A couteaux tirés – L’édito de Patrice Chabanet
N’en jetez plus, la cour est pleine. La politique française se contorsionne dans des batailles dans lesquelles les parties prenantes font flèche de tout bois. Hier, à l’Assemblée nationale, on a eu droit à un beau florilège. Aurore Bergé, la patronne du groupe Renaissance qui intervenait dans le dossier des violences faites aux femmes, a “allumé” au passage LFI pour sa défense ambiguë d’Adrien Quatennens. Bronca chez les amis de Mélenchon, avec une nouvelle montée en ligne de Sandrine Rousseau. Autre lieu, autre bataille, cette fois-ci, entre l’exécutif, le législatif et le judiciaire : la mise en examen du Garde des Sceaux, Eric Dupond-Moretti et du secrétaire général de l’Élysée Alexis Kohler. Tous les deux sont mis en cause dans des affaires de prise illégale d’intérêts. Une aubaine pour les oppositions qui exigent leurs démissions immédiates. A l’évidence, le doute ne profite pas aux mis en examen. Que dire en effet de la présomption d’innocence ? Cela fait belle lurette qu’elle est rappelée comme un rituel désuet sans être vraiment respectée.

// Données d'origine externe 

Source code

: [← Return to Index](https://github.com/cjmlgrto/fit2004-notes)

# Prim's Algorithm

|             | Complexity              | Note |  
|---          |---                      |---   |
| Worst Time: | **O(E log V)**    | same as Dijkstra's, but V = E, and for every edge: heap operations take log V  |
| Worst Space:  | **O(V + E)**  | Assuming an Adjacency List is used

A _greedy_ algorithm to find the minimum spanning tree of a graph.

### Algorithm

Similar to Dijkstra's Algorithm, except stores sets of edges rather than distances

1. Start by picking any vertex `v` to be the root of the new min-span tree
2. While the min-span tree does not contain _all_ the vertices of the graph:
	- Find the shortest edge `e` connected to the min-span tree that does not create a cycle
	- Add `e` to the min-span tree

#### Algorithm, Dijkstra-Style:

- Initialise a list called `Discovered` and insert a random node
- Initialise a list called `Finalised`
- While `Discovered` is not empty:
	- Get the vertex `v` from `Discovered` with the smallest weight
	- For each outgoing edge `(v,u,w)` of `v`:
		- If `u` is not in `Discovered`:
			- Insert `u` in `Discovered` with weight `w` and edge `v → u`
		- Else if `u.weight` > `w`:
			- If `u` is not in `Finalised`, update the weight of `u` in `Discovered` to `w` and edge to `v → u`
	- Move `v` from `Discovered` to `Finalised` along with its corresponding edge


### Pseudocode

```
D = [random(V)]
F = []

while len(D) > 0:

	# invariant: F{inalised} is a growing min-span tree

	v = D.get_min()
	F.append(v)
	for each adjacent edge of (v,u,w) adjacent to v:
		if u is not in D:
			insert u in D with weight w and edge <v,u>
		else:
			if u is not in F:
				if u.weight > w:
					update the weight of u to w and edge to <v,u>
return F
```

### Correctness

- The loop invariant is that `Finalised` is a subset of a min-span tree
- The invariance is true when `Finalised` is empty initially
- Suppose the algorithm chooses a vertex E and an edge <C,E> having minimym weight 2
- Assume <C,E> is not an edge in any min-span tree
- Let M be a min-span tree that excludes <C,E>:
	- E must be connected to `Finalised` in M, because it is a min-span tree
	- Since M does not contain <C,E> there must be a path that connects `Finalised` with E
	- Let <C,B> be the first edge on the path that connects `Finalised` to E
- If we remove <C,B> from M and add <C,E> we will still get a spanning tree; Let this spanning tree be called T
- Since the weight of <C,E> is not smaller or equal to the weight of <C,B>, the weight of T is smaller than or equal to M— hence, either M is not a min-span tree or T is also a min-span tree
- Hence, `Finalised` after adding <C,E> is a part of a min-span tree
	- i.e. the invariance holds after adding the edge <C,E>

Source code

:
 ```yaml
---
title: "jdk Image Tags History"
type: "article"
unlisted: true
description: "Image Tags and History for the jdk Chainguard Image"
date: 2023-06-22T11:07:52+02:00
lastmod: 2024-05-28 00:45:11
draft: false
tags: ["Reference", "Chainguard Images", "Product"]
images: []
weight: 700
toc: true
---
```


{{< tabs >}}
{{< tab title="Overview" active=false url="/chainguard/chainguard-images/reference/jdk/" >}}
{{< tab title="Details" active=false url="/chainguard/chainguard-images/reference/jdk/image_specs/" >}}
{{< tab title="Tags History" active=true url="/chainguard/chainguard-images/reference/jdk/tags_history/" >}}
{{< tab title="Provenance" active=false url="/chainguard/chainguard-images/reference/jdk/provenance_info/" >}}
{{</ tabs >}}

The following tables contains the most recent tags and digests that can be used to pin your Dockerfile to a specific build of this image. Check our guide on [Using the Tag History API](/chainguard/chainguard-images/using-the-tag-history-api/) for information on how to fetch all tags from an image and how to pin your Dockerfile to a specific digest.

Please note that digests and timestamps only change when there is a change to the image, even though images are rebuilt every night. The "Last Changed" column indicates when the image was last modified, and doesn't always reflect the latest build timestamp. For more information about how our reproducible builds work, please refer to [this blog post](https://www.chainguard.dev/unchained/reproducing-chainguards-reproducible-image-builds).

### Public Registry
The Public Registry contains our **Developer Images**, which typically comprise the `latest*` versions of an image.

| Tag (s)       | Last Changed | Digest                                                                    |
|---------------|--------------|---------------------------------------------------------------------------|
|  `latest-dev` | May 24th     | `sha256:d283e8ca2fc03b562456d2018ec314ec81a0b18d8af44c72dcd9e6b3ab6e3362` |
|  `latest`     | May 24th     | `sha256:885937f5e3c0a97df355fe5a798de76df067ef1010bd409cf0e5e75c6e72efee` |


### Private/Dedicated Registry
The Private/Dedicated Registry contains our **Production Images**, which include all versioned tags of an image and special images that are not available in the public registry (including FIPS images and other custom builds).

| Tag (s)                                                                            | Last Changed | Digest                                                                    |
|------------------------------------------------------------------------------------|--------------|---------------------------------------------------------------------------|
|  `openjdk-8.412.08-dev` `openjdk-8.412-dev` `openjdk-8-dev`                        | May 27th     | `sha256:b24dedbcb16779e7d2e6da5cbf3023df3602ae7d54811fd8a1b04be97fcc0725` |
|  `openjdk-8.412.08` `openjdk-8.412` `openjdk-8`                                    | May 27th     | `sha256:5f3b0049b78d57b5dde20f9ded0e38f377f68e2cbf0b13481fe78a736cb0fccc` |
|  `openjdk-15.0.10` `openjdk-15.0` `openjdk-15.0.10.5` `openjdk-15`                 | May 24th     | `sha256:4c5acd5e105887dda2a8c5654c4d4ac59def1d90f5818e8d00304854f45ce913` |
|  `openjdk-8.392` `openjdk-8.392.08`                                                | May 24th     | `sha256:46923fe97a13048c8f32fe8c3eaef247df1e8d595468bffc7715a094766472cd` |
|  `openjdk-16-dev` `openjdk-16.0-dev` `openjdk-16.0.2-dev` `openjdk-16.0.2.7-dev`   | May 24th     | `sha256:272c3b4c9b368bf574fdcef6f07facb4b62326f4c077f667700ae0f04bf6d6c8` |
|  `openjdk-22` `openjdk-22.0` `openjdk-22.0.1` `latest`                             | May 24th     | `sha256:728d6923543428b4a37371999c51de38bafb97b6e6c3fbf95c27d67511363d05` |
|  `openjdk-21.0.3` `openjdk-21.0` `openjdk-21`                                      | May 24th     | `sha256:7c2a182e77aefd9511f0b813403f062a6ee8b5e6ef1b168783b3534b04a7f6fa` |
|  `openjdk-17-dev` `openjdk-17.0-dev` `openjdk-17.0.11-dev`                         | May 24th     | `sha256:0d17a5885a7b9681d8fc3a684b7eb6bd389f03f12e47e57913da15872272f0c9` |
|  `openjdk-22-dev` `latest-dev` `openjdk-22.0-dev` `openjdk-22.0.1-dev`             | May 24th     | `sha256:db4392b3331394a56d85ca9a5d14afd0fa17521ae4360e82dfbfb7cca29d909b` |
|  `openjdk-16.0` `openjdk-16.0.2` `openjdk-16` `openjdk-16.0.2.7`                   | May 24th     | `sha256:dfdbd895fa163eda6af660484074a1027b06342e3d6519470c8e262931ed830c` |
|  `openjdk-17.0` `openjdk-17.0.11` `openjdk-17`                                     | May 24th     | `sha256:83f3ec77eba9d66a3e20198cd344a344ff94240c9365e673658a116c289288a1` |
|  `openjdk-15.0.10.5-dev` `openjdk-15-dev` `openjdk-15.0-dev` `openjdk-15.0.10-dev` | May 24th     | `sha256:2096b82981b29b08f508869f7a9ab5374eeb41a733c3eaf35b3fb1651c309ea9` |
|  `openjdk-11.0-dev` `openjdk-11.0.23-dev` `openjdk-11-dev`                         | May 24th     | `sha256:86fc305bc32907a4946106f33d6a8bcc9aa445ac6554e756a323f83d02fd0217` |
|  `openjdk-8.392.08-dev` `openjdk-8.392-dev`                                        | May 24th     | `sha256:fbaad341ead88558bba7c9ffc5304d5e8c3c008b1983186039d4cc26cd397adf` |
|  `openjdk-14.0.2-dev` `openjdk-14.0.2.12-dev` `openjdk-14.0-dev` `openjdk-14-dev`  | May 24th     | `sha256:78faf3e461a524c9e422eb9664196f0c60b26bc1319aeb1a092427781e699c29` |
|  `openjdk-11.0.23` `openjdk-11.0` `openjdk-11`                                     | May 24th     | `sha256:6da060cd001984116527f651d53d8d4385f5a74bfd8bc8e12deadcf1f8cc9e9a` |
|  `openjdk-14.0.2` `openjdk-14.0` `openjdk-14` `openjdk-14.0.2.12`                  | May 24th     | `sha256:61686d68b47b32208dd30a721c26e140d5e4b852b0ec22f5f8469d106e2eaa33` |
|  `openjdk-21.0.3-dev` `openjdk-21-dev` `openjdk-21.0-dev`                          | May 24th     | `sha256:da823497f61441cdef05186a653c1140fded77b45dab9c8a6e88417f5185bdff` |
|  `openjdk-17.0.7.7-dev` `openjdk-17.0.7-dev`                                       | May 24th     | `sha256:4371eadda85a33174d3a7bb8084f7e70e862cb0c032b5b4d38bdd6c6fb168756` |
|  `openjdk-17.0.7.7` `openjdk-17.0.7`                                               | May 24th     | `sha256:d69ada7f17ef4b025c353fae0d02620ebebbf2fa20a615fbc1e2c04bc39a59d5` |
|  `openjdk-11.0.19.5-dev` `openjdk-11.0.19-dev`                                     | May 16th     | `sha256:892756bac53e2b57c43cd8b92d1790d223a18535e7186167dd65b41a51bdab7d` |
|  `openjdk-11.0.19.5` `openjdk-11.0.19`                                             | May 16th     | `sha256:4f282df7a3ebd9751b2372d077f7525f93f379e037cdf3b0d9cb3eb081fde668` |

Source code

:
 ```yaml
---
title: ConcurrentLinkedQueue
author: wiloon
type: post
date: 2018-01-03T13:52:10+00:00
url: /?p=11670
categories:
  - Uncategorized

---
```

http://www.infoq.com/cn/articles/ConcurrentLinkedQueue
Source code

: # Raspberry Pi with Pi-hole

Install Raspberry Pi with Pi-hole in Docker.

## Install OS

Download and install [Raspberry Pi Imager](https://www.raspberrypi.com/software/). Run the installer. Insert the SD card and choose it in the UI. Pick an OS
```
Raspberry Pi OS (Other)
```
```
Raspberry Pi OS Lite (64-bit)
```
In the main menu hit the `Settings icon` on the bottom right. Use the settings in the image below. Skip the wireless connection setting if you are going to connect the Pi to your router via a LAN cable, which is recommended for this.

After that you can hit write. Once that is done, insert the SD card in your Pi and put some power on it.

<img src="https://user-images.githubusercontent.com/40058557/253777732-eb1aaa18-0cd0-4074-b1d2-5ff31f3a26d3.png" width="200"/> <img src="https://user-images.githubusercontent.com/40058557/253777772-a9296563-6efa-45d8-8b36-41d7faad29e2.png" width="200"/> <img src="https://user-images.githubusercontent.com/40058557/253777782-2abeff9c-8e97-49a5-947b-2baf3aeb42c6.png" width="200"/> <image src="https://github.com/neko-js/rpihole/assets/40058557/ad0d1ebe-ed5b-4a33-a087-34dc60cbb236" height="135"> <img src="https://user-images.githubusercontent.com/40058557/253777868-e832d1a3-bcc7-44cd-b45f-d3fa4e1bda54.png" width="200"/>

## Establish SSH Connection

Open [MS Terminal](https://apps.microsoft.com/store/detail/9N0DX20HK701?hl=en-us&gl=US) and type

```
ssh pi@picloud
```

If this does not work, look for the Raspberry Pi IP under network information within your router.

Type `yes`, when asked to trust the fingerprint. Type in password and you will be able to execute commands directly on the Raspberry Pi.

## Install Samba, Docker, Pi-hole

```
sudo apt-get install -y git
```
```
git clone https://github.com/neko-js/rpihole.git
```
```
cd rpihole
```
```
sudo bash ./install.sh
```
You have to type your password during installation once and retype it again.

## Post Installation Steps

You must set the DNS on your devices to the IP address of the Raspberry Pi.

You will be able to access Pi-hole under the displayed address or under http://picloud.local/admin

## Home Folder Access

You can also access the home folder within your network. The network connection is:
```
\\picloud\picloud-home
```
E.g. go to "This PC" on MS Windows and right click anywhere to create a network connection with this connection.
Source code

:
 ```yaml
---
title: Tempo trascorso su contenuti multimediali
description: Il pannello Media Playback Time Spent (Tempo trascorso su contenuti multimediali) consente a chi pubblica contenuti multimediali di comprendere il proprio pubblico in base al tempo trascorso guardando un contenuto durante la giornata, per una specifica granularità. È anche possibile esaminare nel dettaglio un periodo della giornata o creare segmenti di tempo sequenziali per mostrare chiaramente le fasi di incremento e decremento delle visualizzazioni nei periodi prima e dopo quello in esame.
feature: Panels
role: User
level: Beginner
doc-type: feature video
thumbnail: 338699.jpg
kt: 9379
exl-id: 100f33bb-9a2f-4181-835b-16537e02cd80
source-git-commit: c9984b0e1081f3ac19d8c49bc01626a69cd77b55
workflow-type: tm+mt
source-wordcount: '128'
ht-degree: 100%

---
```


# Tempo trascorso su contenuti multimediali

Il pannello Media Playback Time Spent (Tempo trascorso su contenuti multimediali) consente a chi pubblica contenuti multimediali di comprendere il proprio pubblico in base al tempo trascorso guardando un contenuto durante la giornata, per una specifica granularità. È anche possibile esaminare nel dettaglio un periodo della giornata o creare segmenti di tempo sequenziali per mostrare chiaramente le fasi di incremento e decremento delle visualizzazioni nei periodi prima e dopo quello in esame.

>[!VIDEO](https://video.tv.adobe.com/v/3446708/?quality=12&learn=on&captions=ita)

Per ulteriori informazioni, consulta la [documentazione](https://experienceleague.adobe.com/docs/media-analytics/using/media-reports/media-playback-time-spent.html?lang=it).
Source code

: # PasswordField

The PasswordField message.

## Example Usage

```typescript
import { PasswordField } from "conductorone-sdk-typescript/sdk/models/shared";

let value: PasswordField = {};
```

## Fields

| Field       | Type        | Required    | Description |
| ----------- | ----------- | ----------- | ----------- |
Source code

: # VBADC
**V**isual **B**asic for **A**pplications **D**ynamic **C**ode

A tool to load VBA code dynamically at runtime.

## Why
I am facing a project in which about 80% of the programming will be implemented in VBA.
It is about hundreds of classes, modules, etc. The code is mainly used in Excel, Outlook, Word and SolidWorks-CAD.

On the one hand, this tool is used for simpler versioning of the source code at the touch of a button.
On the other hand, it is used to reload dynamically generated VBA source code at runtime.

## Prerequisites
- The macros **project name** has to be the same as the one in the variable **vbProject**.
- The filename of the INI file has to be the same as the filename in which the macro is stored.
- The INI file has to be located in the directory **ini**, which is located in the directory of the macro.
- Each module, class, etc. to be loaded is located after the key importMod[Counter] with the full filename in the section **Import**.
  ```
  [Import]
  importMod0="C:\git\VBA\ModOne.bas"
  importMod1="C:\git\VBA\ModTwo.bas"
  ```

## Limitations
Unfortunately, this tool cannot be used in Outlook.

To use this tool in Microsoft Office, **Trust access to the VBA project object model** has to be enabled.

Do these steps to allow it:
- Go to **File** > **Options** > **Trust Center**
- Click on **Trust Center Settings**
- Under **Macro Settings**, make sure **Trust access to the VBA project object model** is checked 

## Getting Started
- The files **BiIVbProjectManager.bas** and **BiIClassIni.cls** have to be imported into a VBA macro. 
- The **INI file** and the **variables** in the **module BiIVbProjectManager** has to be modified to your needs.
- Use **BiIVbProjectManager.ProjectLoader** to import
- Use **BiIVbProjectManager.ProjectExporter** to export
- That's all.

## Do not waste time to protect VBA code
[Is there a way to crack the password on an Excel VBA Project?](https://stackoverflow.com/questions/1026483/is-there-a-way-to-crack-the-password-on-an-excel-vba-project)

Derrière ces désaccords quant au sort réservé aux responsables politiques « présumés innocents » il y a tout simplement un bras de fer entre les trois pouvoirs. Ils se renvoient la balle. Ainsi, le Garde des Sceaux lance des enquêtes administratives contre des juges avec qui il avait eu maille à partir quand il était avocat et le voilà soupçonné de « prise illégale d’intérêts ». Comment ne pas y voir une confusion des genres ? Et un risque perlé à la clef : la confrontation d’un exécutif qui a la tentation de se croire au-dessus des lois avec un gouvernement des juges. Montesquieu n’avait pas vu se profiler cette lente dérive.